Pernah suatu kali iseng nulis status disalah satu jejaring sosial dan isinya status tentang daftar&agenda jalan-jalan saya buat 2 bulan kedepan. Tentu agenda jalan-jalan tiap minggu cukup menggiurkan buat mereka yang suka traveling, plesiaran, wisata atau sekedar jeng-jeng saja. Banyak sekali acungan jempol dan komentar yang ada dikotak bawah status. Rerata dari komentar yang ada ”enak ya jalan-jalan melulu” kira-kira seperti itulah.

Bagi pecinta traveling menuju kesebuah tempat yang baru pertama kali adalah sebuah kenikmatan tersendiri, terlebih dibumbui dengan nulis dan fotografi. Membaca dari sekian banyak komentar yang ada dan berharap diajak jalan-jalan. Dari wajah-wajah dan siapa yang berkomentar saya paham siapa mereka dan pasti sangat senang jika saya ikut sertakan dalam trip saya setiap minggunya. Menjadi pertanyaan sekarang, apakah yakin mau ikut….? atau hanya sekedar ingin saja…?.
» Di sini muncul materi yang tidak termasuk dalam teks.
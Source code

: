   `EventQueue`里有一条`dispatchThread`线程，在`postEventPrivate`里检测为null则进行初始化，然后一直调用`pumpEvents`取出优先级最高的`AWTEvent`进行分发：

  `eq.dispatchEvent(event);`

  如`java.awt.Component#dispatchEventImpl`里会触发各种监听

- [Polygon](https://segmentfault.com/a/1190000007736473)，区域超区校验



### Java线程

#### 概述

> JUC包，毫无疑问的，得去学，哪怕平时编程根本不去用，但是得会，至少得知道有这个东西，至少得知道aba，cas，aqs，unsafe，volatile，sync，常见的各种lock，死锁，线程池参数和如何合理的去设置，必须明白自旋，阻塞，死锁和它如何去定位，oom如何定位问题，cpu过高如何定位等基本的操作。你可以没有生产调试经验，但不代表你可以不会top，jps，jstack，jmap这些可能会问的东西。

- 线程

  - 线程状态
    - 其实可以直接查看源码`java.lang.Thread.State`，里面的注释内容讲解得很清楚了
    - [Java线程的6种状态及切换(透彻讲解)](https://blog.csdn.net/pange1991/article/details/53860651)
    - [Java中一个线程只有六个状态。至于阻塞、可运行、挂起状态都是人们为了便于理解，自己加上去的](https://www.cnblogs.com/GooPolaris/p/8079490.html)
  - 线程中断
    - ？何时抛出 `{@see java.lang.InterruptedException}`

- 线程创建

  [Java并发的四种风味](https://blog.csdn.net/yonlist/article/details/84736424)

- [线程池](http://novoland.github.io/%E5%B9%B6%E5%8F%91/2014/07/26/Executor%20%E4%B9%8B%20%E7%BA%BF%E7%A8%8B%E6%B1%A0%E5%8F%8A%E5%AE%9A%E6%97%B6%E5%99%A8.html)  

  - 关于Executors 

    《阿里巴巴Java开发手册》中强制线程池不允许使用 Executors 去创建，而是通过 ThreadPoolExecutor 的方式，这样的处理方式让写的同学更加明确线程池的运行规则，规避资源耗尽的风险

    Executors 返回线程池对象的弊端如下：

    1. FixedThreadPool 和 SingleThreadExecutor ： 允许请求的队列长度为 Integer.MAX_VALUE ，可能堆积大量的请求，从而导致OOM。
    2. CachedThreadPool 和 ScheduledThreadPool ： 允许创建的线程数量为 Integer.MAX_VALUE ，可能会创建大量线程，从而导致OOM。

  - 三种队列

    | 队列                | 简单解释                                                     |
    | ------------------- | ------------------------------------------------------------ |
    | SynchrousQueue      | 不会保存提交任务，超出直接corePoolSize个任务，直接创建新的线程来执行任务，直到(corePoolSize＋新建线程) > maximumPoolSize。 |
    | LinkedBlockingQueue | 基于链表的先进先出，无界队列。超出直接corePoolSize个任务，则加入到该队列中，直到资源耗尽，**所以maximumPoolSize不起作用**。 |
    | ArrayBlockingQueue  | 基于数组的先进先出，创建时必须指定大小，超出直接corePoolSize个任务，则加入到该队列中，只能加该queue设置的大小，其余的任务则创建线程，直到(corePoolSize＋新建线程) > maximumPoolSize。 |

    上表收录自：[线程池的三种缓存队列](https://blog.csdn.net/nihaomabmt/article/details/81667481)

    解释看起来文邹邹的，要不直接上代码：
Saya berkeyakinan akan banyak yang menyesal jika ikut jalan-jalan dengan saya dan kalo ndak nyesal pasti menggerutu jika benar-benar tidak bisa menikmati. Dari puncak gunung, hutan, sungai, danau, pantai, laut hingga dasar laut memang suguhan keindahan yang biasa saya bawakan oleh-oleh dengan wujud gambar. Saya tahu ada beberapa yang iri dan ingin motret sendiri, terutama yang baru belajar motret, pertanyaan sekarang apakah yakin mau ikut motret.
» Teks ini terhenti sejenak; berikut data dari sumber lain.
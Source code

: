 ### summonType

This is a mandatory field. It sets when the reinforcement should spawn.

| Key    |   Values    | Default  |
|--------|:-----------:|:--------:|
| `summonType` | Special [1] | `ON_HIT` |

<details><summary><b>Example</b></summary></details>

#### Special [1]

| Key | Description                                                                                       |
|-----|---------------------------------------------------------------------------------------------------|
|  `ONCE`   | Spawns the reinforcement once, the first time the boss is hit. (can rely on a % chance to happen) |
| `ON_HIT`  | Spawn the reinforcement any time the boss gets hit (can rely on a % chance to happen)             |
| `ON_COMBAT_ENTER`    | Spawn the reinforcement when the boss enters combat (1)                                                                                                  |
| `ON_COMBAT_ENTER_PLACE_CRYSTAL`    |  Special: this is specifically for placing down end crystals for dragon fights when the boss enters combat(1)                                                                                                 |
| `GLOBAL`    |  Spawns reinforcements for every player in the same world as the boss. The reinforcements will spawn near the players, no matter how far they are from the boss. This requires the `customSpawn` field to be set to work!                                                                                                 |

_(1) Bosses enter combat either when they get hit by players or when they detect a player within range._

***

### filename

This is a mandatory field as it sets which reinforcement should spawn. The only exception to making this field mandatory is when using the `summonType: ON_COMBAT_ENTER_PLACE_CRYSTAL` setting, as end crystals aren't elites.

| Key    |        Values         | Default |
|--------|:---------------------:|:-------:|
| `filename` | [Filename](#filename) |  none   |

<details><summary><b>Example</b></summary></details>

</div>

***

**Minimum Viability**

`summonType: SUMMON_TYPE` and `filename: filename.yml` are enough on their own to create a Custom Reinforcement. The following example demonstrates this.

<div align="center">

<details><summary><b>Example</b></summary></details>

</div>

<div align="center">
Saya punya seorang kawan yang memamerkan jepretan kabut disebuah puncak bukit. Banyak yang tidak mengerti dengan gambar tersebut bahkan men-cap gambar tersebut jelek atau biasa saja. Bagi saya gambar tersebut adalah luar biasa, bukan karena gambar tapi bagaimana proses mendapatkan gambar tersebut. Untuk mendapatkan gambar tersebut harus bangun pagi-pagi buta, lalu jalan nyusuri hutan, naik turun bukit bekejaran dengan matahari dan kabut. Lewat sebentar saja sirna itu impian dan harus mengulang keesokan harinya. Luar biasa bukan perjuangannya?. Jika anda melihat foto-foto di National Geographic memang sungguh luar biasa, tapi akan luar biasa lagi jika melihat ”behind the scene”.
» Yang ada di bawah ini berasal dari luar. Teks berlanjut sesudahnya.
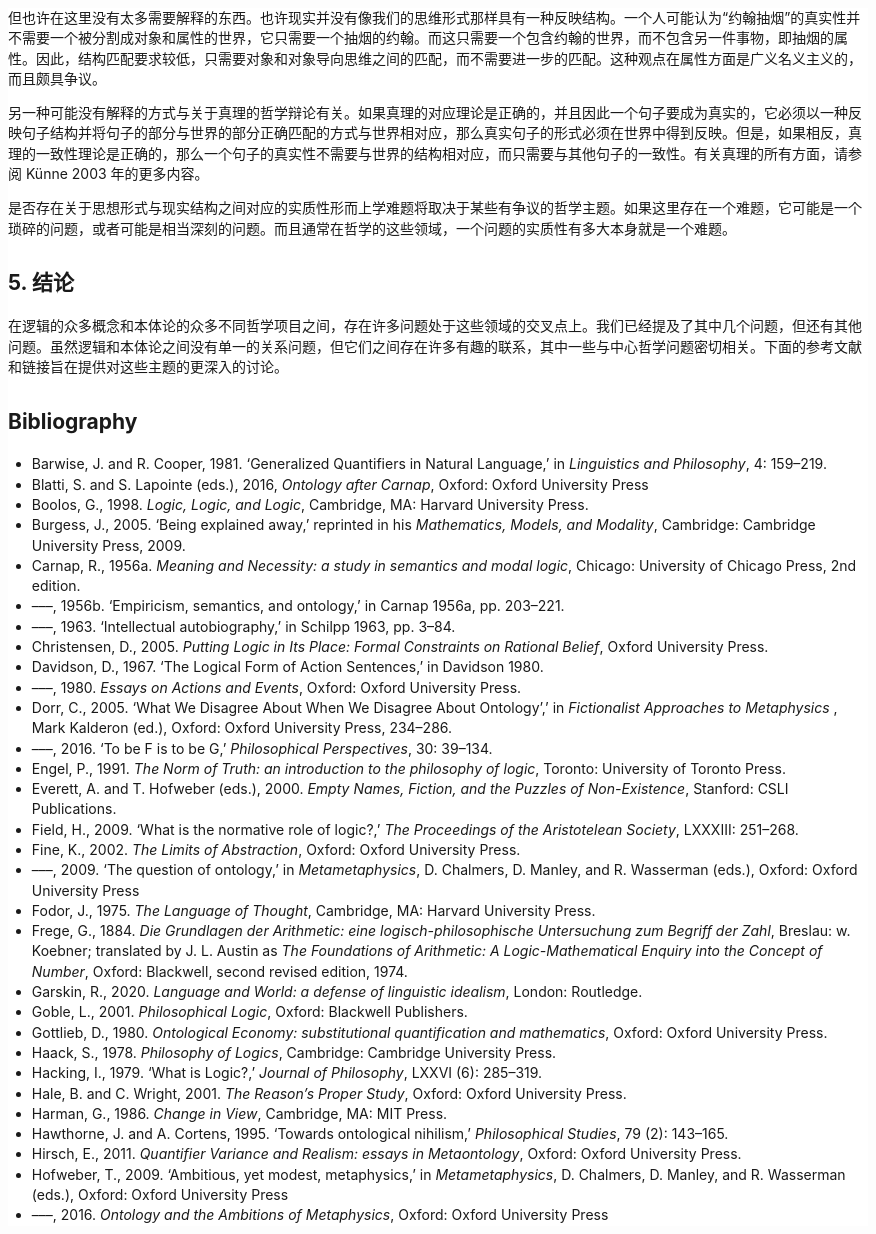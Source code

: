 但也许在这里没有太多需要解释的东西。也许现实并没有像我们的思维形式那样具有一种反映结构。一个人可能认为“约翰抽烟”的真实性并不需要一个被分割成对象和属性的世界，它只需要一个抽烟的约翰。而这只需要一个包含约翰的世界，而不包含另一件事物，即抽烟的属性。因此，结构匹配要求较低，只需要对象和对象导向思维之间的匹配，而不需要进一步的匹配。这种观点在属性方面是广义名义主义的，而且颇具争议。

另一种可能没有解释的方式与关于真理的哲学辩论有关。如果真理的对应理论是正确的，并且因此一个句子要成为真实的，它必须以一种反映句子结构并将句子的部分与世界的部分正确匹配的方式与世界相对应，那么真实句子的形式必须在世界中得到反映。但是，如果相反，真理的一致性理论是正确的，那么一个句子的真实性不需要与世界的结构相对应，而只需要与其他句子的一致性。有关真理的所有方面，请参阅 Künne 2003 年的更多内容。

是否存在关于思想形式与现实结构之间对应的实质性形而上学难题将取决于某些有争议的哲学主题。如果这里存在一个难题，它可能是一个琐碎的问题，或者可能是相当深刻的问题。而且通常在哲学的这些领域，一个问题的实质性有多大本身就是一个难题。

## 5. 结论

在逻辑的众多概念和本体论的众多不同哲学项目之间，存在许多问题处于这些领域的交叉点上。我们已经提及了其中几个问题，但还有其他问题。虽然逻辑和本体论之间没有单一的关系问题，但它们之间存在许多有趣的联系，其中一些与中心哲学问题密切相关。下面的参考文献和链接旨在提供对这些主题的更深入的讨论。


## Bibliography

* Barwise, J. and R. Cooper, 1981. ‘Generalized Quantifiers in Natural Language,’ in *Linguistics and Philosophy*, 4: 159–219.
* Blatti, S. and S. Lapointe (eds.), 2016, *Ontology after Carnap*, Oxford: Oxford University Press
* Boolos, G., 1998. *Logic, Logic, and Logic*, Cambridge, MA: Harvard University Press.
* Burgess, J., 2005. ‘Being explained away,’ reprinted in his *Mathematics, Models, and Modality*, Cambridge: Cambridge University Press, 2009.
* Carnap, R., 1956a. *Meaning and Necessity: a study in semantics and modal logic*, Chicago: University of Chicago Press, 2nd edition.
* –––, 1956b. ‘Empiricism, semantics, and ontology,’ in Carnap 1956a, pp. 203–221.
* –––, 1963. ‘Intellectual autobiography,’ in Schilpp 1963, pp. 3–84.
* Christensen, D., 2005. *Putting Logic in Its Place: Formal Constraints on Rational Belief*, Oxford University Press.
* Davidson, D., 1967. ‘The Logical Form of Action Sentences,’ in Davidson 1980.
* –––, 1980. *Essays on Actions and Events*, Oxford: Oxford University Press.
* Dorr, C., 2005. ‘What We Disagree About When We Disagree About Ontology’,’ in *Fictionalist Approaches to Metaphysics* , Mark Kalderon (ed.), Oxford: Oxford University Press, 234–286.
* –––, 2016. ‘To be F is to be G,’ *Philosophical Perspectives*, 30: 39–134.
* Engel, P., 1991. *The Norm of Truth: an introduction to the philosophy of logic*, Toronto: University of Toronto Press.
* Everett, A. and T. Hofweber (eds.), 2000. *Empty Names, Fiction, and the Puzzles of Non-Existence*, Stanford: CSLI Publications.
* Field, H., 2009. ‘What is the normative role of logic?,’ *The Proceedings of the Aristotelean Society*, LXXXIII: 251–268.
* Fine, K., 2002. *The Limits of Abstraction*, Oxford: Oxford University Press.
* –––, 2009. ‘The question of ontology,’ in *Metametaphysics*, D. Chalmers, D. Manley, and R. Wasserman (eds.), Oxford: Oxford University Press
* Fodor, J., 1975. *The Language of Thought*, Cambridge, MA: Harvard University Press.
* Frege, G., 1884. *Die Grundlagen der Arithmetic: eine logisch-philosophische Untersuchung zum Begriff der Zahl*, Breslau: w. Koebner; translated by J. L. Austin as *The Foundations of Arithmetic: A Logic-Mathematical Enquiry into the Concept of Number*, Oxford: Blackwell, second revised edition, 1974.
* Garskin, R., 2020. *Language and World: a defense of linguistic idealism*, London: Routledge.
* Goble, L., 2001. *Philosophical Logic*, Oxford: Blackwell Publishers.
* Gottlieb, D., 1980. *Ontological Economy: substitutional quantification and mathematics*, Oxford: Oxford University Press.
* Haack, S., 1978. *Philosophy of Logics*, Cambridge: Cambridge University Press.
* Hacking, I., 1979. ‘What is Logic?,’ *Journal of Philosophy*, LXXVI (6): 285–319.
* Hale, B. and C. Wright, 2001. *The Reason’s Proper Study*, Oxford: Oxford University Press.
* Harman, G., 1986. *Change in View*, Cambridge, MA: MIT Press.
* Hawthorne, J. and A. Cortens, 1995. ‘Towards ontological nihilism,’ *Philosophical Studies*, 79 (2): 143–165.
* Hirsch, E., 2011. *Quantifier Variance and Realism: essays in Metaontology*, Oxford: Oxford University Press.
* Hofweber, T., 2009. ‘Ambitious, yet modest, metaphysics,’ in *Metametaphysics*, D. Chalmers, D. Manley, and R. Wasserman (eds.), Oxford: Oxford University Press
* –––, 2016. *Ontology and the Ambitions of Metaphysics*, Oxford: Oxford University Press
Kembali ke jalan-jalan saya, setiap pulang saya coba bawakan dan pemerkan hasil jepretan saya yang kadang masih serba pas-pasan. Banyak yang suka dan iri, entah basa-basi atau terpaksa, intinya sedikit bisa meracuni. Mau donk kesana, kapan-kapan ajak ya..? beberapa komentar seperti itu. Andaikata bener saya ajak, saya ngga yakin mereka mau jika melihat behind the scene. Nah jika saya ceritakan behind the scene apakah masih ada yang mau ikut, atau semakin tergila-gila mau ikut.

Pernah motret sebuah mulut goa vertikal didaerah Gunung Kidul. Saya memberi judul ”surga tersembunyi dibalik tanah tandus”, banyak yang suka dan ingin ikut. Begitu saya ceritakan semua pada mundur sekian langka dan bilang ”ooowww tidak mauuu”, nah benerkan?. Untuk menuju lokasi jalan kaki sekian kilo dengan bawa ransel isi peralatan panjat. Masuk goa harus turun vertikal 50m, lalu melipir dinding goa dan turun lagi 50an meter. Urusan turun gampang, tetapi naiknya yang bikin meriang, sudah susah dan berat lagi. Lupakan prosesi naik, saat masuk dimulut goa sudah disambut ratusan kelelawar dengan bau goano ”kotoran kelelawar” yang bau menyengat tidak karuan. Sampai dibawah sudah becek tak ada teklek, dan harus rela bergulat dengan lumpur. Baru dah mulai motret dengan segala kesulitan dan keterbatasan. Pokoknya sesangsara bagi yang tidak bisa dan biasa susah.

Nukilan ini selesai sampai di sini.